The group behind the ransomware posted a half-hearted notice on its dark web site Monday that its only goal behind the attack was to make money and ironically, not "creating problems for society." The group has previously gone on record stating that it doesn't target hospitals or hospices, school or universities, or non-profit organizations or organizations in the government sector.
The group has mostly been resolute in that stance. Its hit a variety of victims, including two of the largest power companies in Brazil, Eletobras and Copel, a Canadian car rental company, Discount, and a managed IT services company, CompuCom, but no big hospitals or schools.
Having an ethical code of sorts as to who the group will target certainly makes for an interesting ground to stand on but it mirrors the group's offbeat activity since it first surfaced last August.
In October, the group made headlines after donating thousands of dollars it received as part of ransom demands to charities, Children's International and The Water Project; the charities ultimately couldn't keep the funds as they were publicly announced and of course, illegally procured.
Still, the group had to have known that hacking one of the country's largest pipelines was going to get them attention, especially on a federal level. DarkSide's statement from Monday, which also claims the group will begin moderating and checking companies before they ransom them "to avoid social consequences," seems like hopeless backpedaling at best.
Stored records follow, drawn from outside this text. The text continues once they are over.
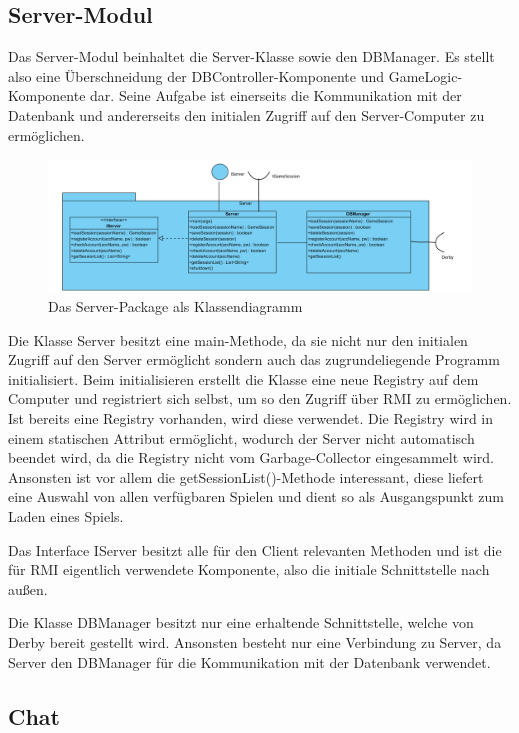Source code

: \documentclass[fontsize=12pt,paper=a4,twoside]{scrartcl}
\begin{document}
\subsection{Server-Modul}

Das Server-Modul beinhaltet die Server-Klasse sowie den DBManager. Es stellt also eine Überschneidung der DBController-Komponente und GameLogic-Komponente dar. Seine Aufgabe ist einerseits die Kommunikation mit der Datenbank und andererseits den initialen Zugriff auf den Server-Computer zu ermöglichen.

\begin{figure}[h]
\centering
\includegraphics[width=1.0\linewidth]{ServerClass}
\caption{Das Server-Package als Klassendiagramm}
\label{fig:ServerClass}
\end{figure}

Die Klasse Server besitzt eine main-Methode, da sie nicht nur den initialen Zugriff auf den Server ermöglicht sondern auch das zugrundeliegende Programm initialisiert. Beim initialisieren erstellt die Klasse eine neue Registry auf dem Computer und registriert sich selbst, um so den Zugriff über RMI zu ermöglichen. Ist bereits eine Registry vorhanden, wird diese verwendet. Die Registry wird in einem statischen Attribut ermöglicht, wodurch der Server nicht automatisch beendet wird, da die Registry nicht vom Garbage-Collector eingesammelt wird. Ansonsten ist vor allem die getSessionList()-Methode interessant, diese liefert eine Auswahl von allen verfügbaren Spielen und dient so als Ausgangspunkt zum Laden eines Spiels.

Das Interface IServer besitzt alle für den Client relevanten Methoden und ist die für RMI eigentlich verwendete Komponente, also die initiale Schnittstelle nach außen.

Die Klasse DBManager besitzt nur eine erhaltende Schnittstelle, welche von Derby bereit gestellt wird. Ansonsten besteht nur eine Verbindung zu Server, da Server den DBManager für die Kommunikation mit der Datenbank verwendet.

\subsection{Chat}
\end{document}
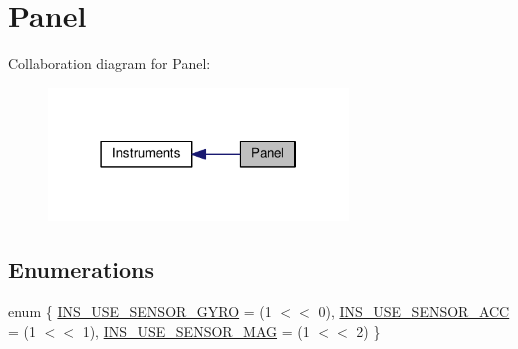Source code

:\hypertarget{group__Instrument}{\section{Panel}
\label{group__Instrument}
}
Collaboration diagram for Panel\+:
\nopagebreak
\begin{figure}[H]
\begin{center}
\leavevmode
\includegraphics[width=226pt]{group__Instrument}
\end{center}
\end{figure}
\subsection*{Enumerations}
\begin{DoxyCompactItemize}
\item 
enum \{ \hyperlink{group__Instrument_gga39fca1837c5ce7715cbf571669660c13a84c831c31d7f2a8e2023ca769f6732af}{I\+N\+S\+\_\+\+U\+S\+E\+\_\+\+S\+E\+N\+S\+O\+R\+\_\+\+G\+Y\+R\+O} = (1 $<$$<$ 0), 
\hyperlink{group__Instrument_gga39fca1837c5ce7715cbf571669660c13ae8a4c4e97a3c558da476d0574d24939d}{I\+N\+S\+\_\+\+U\+S\+E\+\_\+\+S\+E\+N\+S\+O\+R\+\_\+\+A\+C\+C} = (1 $<$$<$ 1), 
\hyperlink{group__Instrument_gga39fca1837c5ce7715cbf571669660c13a2695c458b15adb459d132fc4240062e4}{I\+N\+S\+\_\+\+U\+S\+E\+\_\+\+S\+E\+N\+S\+O\+R\+\_\+\+M\+A\+G} = (1 $<$$<$ 2)
 \}
\end{DoxyCompactItemize}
Interestingly, as a precursor to the attack, DarkSide infiltrated Colonial's network a day prior to the attack, on Thursday, and managed to exfiltrate almost 100 gigabytes of data. That's according to a report in Bloomberg, citing two people involved in the Colonial's investigation, late Saturday. Little else about the purported data theft has been reported and there’s no mention of it in Colonial Pipeline’s press releases.
The attack, just a few months after the water hack in Oldsmar, Florida that could have poisoned thousands, is another example that attacks targeting both IT and OT, operational technology, environments are becoming more prevalent.